> _TASK GOAL_
From the records below, please return each line that holds the word "parallel".

> _STORED DATA_
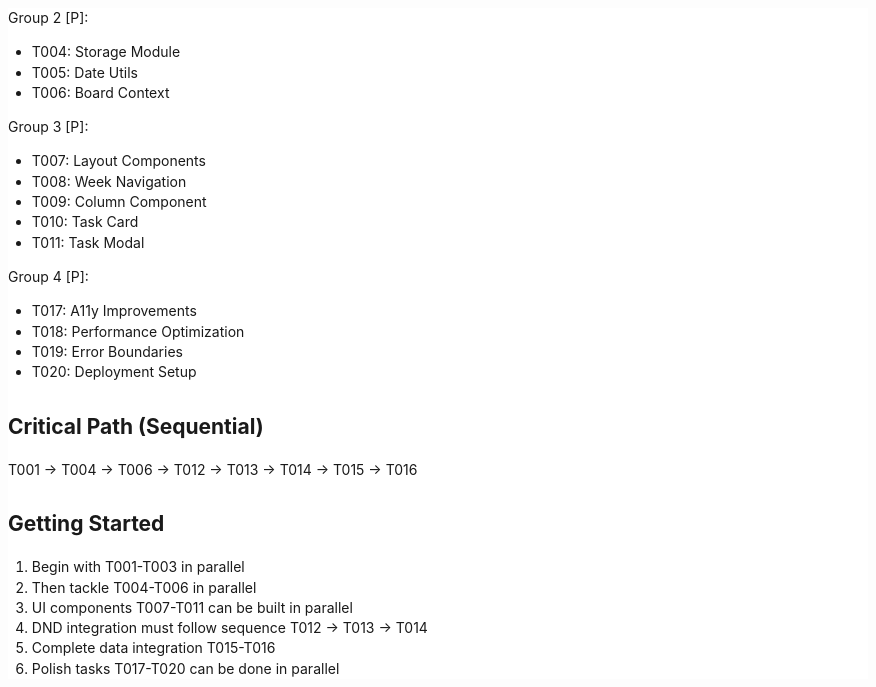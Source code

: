Group 2 [P]:
- T004: Storage Module
- T005: Date Utils
- T006: Board Context

Group 3 [P]:
- T007: Layout Components
- T008: Week Navigation
- T009: Column Component
- T010: Task Card
- T011: Task Modal

Group 4 [P]:
- T017: A11y Improvements
- T018: Performance Optimization
- T019: Error Boundaries
- T020: Deployment Setup

## Critical Path (Sequential)
T001 → T004 → T006 → T012 → T013 → T014 → T015 → T016

## Getting Started

1. Begin with T001-T003 in parallel
2. Then tackle T004-T006 in parallel
3. UI components T007-T011 can be built in parallel
4. DND integration must follow sequence T012 → T013 → T014
5. Complete data integration T015-T016
6. Polish tasks T017-T020 can be done in parallel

> _TASK SOLUTION_
1. Begin with T001-T003 in parallel
2. Then tackle T004-T006 in parallel
3. UI components T007-T011 can be built in parallel
6. Polish tasks T017-T020 can be done in parallel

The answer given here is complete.